【ドラ1の知られざる苦悩】元巨人・辻内崇伸(3)「ジャイアンツに行きたいというよりも…」
2022/10/13
産経新聞社
まさかの勘違い
場内にアナウンスが流れた。
ドラフト会議が始まる前、辻内には何種類かの原稿が渡されていたという。その中にはオリックスが交渉権を獲得したときのものもあった。
「イチローさんもいた素晴らしい球団とか、そのようなことが書かれていました。ぼくが考えた文章じゃないです。誰かが用意してくれていたんだと思います」
しかし、これは間違いだった。
抽選用紙には朱色のコミッショナー印が押してあり、当たりくじには左側に「交渉権獲得」と書かれていた。抽選が3年ぶりだということもあっただろう、バファローズの中村は、コミッショナー印を、当たりくじだと勘違いしたのだ。
大阪桐蔭の部屋では辻内の写真撮影が始まっていた。そんなとき、モニター画面に「辻内巨人」の文字が流れた。辻内は、一瞬、何が起こったのか分からないような顔になった。そしてジャイアンツが交渉権を獲得したことが分かると、表情がぱっと明るくなった。
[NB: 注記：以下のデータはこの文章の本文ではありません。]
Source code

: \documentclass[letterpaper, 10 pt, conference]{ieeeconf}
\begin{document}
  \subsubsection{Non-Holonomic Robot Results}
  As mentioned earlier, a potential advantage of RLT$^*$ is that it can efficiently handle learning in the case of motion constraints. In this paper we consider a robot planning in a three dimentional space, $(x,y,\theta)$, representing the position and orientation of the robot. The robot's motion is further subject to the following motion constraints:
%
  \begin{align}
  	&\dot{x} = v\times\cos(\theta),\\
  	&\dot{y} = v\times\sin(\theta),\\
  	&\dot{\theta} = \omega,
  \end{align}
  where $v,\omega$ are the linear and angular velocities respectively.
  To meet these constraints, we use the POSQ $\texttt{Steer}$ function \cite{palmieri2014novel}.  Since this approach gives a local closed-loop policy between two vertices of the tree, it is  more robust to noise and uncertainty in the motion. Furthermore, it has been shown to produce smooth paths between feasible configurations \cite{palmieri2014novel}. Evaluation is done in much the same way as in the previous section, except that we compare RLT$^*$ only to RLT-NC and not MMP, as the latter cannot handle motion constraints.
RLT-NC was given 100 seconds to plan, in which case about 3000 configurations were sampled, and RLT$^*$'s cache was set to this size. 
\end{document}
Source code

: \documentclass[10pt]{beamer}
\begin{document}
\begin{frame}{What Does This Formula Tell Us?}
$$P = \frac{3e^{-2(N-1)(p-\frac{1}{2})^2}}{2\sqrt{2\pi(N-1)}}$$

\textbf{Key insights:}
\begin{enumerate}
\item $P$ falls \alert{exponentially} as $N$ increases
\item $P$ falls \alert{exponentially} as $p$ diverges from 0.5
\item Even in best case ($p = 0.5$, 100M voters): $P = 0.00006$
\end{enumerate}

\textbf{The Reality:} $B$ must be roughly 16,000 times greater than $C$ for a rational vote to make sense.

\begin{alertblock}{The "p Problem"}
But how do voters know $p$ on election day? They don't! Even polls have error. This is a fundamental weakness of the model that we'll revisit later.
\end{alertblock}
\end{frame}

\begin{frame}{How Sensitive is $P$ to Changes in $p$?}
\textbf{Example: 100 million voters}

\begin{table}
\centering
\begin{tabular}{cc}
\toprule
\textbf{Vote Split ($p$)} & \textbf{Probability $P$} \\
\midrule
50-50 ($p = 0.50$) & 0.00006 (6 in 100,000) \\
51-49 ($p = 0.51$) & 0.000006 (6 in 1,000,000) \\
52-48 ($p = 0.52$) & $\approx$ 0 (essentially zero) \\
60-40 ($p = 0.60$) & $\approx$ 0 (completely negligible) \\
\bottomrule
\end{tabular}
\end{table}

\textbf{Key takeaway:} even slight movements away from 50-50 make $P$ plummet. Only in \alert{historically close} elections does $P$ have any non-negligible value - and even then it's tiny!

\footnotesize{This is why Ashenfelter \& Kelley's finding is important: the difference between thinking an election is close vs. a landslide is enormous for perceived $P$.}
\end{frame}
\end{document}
「ジャイアンツ(が交渉権を獲得したとき用)のカンペもあったんです。でも、全部ぶっ飛びました。もう笑っていましたね」
満面の笑みで辻内はこう言っている。
――小さなころから巨人ファンなのでうれしい。
このとき、辻内は、読売ジャイアンツからドラフト1位に指名されることの大変さをまだ理解していなかった。